**Your assignment:** Copy out, exactly, the first line of the entries below and every line after it through the one containing "MVT를 충실히 적용하면 되는 문제.".

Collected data
-*-
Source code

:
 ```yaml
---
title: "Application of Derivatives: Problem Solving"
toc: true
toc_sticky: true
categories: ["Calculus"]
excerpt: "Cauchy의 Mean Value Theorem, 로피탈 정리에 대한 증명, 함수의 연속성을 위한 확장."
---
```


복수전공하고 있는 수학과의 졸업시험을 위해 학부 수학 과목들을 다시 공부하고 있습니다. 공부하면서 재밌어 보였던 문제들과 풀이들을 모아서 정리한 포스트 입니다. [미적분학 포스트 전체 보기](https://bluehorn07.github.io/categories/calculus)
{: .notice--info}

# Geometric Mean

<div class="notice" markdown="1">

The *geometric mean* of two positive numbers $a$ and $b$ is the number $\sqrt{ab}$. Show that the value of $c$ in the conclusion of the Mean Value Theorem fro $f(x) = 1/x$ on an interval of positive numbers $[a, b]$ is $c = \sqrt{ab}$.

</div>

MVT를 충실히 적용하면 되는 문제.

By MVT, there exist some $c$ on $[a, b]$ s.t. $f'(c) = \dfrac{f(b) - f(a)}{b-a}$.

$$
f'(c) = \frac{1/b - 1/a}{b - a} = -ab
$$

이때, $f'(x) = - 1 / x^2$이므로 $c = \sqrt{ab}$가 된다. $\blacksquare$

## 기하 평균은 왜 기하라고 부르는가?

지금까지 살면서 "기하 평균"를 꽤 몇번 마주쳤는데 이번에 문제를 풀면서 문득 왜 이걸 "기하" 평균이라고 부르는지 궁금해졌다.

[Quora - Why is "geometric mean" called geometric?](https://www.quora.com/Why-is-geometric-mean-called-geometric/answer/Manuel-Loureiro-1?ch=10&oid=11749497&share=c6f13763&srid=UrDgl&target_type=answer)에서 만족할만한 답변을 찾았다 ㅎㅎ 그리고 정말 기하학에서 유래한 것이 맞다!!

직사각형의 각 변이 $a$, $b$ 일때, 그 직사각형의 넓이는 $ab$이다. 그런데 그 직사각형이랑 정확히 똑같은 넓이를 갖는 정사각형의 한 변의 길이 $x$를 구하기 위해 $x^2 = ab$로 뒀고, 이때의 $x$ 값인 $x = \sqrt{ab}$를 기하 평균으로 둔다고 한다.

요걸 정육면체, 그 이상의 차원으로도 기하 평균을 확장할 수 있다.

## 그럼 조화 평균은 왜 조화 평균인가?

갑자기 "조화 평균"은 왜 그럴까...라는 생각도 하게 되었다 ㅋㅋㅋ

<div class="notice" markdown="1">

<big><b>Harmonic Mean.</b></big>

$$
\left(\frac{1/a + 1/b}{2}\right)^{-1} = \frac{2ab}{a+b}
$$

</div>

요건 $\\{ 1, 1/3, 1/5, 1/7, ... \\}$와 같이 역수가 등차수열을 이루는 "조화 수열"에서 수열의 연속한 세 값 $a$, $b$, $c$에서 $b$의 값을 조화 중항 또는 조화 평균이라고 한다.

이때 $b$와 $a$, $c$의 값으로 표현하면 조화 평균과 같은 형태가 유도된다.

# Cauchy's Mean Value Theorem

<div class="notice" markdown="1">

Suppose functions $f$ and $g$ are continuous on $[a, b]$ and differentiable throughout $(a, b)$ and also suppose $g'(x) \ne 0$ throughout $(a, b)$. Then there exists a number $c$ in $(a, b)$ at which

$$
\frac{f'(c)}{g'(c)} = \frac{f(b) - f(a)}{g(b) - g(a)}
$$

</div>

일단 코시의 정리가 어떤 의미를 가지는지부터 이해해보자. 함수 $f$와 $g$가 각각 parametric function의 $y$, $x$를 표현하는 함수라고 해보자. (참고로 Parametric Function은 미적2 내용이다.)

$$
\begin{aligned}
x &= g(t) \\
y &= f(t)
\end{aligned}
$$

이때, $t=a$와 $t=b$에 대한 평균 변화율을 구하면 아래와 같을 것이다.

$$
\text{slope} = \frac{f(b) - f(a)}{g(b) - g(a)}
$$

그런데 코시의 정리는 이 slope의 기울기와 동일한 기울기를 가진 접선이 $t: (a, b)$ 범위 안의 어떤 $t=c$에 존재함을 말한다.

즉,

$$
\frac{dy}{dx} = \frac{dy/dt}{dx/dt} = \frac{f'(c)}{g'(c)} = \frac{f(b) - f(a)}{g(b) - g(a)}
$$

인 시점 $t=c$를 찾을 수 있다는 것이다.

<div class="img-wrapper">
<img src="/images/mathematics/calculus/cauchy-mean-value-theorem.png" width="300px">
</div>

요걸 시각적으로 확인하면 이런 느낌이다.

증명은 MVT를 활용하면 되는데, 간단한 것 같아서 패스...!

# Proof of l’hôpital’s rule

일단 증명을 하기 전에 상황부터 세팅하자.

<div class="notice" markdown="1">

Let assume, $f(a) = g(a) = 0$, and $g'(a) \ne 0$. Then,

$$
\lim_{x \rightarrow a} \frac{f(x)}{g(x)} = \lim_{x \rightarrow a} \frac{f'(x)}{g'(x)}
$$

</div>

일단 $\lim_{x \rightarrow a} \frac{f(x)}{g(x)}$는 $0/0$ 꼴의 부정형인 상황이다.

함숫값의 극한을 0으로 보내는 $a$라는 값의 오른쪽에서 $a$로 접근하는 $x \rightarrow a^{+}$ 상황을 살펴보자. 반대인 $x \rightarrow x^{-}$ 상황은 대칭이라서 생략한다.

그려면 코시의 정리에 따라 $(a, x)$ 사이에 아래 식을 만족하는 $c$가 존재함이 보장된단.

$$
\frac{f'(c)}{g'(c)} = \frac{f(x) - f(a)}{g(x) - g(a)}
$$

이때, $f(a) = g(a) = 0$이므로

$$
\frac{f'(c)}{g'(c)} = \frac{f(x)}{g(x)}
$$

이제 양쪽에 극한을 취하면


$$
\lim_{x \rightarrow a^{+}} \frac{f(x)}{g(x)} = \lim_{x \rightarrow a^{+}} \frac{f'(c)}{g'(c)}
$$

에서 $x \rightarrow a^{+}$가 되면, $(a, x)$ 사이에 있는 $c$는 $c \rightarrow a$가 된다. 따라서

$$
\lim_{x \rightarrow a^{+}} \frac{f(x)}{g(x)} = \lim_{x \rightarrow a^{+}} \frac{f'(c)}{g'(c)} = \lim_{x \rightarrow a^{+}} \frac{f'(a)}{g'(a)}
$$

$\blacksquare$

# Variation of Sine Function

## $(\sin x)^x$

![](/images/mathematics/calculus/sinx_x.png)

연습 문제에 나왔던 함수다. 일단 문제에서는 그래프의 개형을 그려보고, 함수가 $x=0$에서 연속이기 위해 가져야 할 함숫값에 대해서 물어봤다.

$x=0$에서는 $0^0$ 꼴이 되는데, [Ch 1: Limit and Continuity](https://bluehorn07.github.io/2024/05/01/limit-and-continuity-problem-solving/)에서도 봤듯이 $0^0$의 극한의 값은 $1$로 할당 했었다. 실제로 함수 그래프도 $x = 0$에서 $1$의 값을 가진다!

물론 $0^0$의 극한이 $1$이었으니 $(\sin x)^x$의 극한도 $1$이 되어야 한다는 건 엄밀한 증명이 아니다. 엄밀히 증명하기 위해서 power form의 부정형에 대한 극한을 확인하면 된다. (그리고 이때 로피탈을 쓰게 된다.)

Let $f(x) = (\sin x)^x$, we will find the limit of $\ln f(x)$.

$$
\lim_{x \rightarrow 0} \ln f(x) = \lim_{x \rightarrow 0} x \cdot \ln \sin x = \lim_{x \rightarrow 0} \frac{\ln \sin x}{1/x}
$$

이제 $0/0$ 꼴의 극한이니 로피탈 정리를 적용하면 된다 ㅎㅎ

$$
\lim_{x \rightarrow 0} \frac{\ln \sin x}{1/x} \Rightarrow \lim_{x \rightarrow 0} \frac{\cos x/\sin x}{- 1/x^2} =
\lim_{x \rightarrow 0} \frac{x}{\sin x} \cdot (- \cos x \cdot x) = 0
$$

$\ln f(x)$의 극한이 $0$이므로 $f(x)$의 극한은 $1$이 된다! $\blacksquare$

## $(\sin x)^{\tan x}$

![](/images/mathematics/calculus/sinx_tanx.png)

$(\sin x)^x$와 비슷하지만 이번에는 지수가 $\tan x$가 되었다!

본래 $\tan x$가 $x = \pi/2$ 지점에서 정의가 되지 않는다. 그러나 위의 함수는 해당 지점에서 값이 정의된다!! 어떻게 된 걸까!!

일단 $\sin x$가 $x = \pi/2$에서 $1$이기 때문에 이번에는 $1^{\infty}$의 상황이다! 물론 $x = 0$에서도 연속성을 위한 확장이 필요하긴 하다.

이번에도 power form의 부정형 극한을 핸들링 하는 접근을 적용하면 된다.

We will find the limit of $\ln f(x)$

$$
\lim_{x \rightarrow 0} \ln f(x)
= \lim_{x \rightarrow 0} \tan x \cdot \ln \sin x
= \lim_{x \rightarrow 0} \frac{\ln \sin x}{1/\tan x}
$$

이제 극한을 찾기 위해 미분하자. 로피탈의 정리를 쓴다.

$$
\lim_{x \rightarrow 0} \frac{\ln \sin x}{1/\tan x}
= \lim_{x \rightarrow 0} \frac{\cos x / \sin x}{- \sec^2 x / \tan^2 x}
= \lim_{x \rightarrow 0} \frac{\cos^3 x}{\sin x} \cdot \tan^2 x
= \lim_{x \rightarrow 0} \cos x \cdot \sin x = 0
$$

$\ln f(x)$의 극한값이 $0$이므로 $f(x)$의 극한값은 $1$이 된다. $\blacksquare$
-*-
**Result:**
Source code

:
 ```yaml
---
title: "Application of Derivatives: Problem Solving"
toc: true
toc_sticky: true
categories: ["Calculus"]
excerpt: "Cauchy의 Mean Value Theorem, 로피탈 정리에 대한 증명, 함수의 연속성을 위한 확장."
---
```


복수전공하고 있는 수학과의 졸업시험을 위해 학부 수학 과목들을 다시 공부하고 있습니다. 공부하면서 재밌어 보였던 문제들과 풀이들을 모아서 정리한 포스트 입니다. [미적분학 포스트 전체 보기](https://bluehorn07.github.io/categories/calculus)
{: .notice--info}

# Geometric Mean

<div class="notice" markdown="1">

The *geometric mean* of two positive numbers $a$ and $b$ is the number $\sqrt{ab}$. Show that the value of $c$ in the conclusion of the Mean Value Theorem fro $f(x) = 1/x$ on an interval of positive numbers $[a, b]$ is $c = \sqrt{ab}$.

</div>

MVT를 충실히 적용하면 되는 문제.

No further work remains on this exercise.